Still, like I said earlier, the Killer looks great. The mask alone is basically a guarantee that this will become a franchise. Also, the gore is inventive and splashy, so it definitely delivers on that end. And the cast is great too, so despite it doing all the expected Rom-Com things, at least it's charming about it. I also liked the mini-crossbow as the killer's weapon of choice. It's kind of an anti-cupid thing, maybe, not quite, but kinda. An interesting choice nonetheless.

That said, I did feel like the opening was a little too try-hard in it's figurative and literal influencer skewering. I'm not saying that it wasn't accurate or anything, just that it felt like low hanging fruit. Too easy and too expected.

Which is basically the film's biggest issue.

On top of all that, while I'll allow that you could fairly say that the end reveal wasn't really guessable, I think it's also fair to say that the reason it's not guessable is not because it's clever, and more because it was so deliberately random and from out-of-left-field. Like, yeah, I didn't quite see it coming, but I'm still not impressed, and if we're being honest here, the explanation only makes sense if you don't think about it too much.

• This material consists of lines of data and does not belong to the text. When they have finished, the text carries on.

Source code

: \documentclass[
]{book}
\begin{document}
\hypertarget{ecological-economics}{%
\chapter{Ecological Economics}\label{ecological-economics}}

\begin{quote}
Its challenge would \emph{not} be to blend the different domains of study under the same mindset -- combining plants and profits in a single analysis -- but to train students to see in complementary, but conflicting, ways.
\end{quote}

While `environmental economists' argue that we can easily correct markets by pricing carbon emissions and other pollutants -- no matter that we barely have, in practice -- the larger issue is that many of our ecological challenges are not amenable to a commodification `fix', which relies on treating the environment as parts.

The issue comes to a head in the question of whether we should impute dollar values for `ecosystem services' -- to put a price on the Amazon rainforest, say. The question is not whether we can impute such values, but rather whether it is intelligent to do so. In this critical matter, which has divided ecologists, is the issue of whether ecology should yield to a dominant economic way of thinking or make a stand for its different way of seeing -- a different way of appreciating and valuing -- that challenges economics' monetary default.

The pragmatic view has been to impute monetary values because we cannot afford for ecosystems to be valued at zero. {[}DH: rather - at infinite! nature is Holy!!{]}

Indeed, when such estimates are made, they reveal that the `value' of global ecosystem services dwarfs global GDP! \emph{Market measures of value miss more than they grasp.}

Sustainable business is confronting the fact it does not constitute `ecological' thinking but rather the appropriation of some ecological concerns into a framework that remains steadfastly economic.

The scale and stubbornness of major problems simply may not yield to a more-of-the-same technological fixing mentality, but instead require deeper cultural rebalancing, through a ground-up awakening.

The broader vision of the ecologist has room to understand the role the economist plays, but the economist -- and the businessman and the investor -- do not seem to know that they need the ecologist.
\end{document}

So, while neither all that well-written, nor all that clever, Heart Eyes is still kind of fun. The leads are great together too, so I'd recommend checking it out if you like these kinds of films and have some extra time. It's a fun popcorn flick with "just the right amount of scary." And while I imagine the inevitable sequel will be the definition of diminishing returns, I'll still check it out eventually.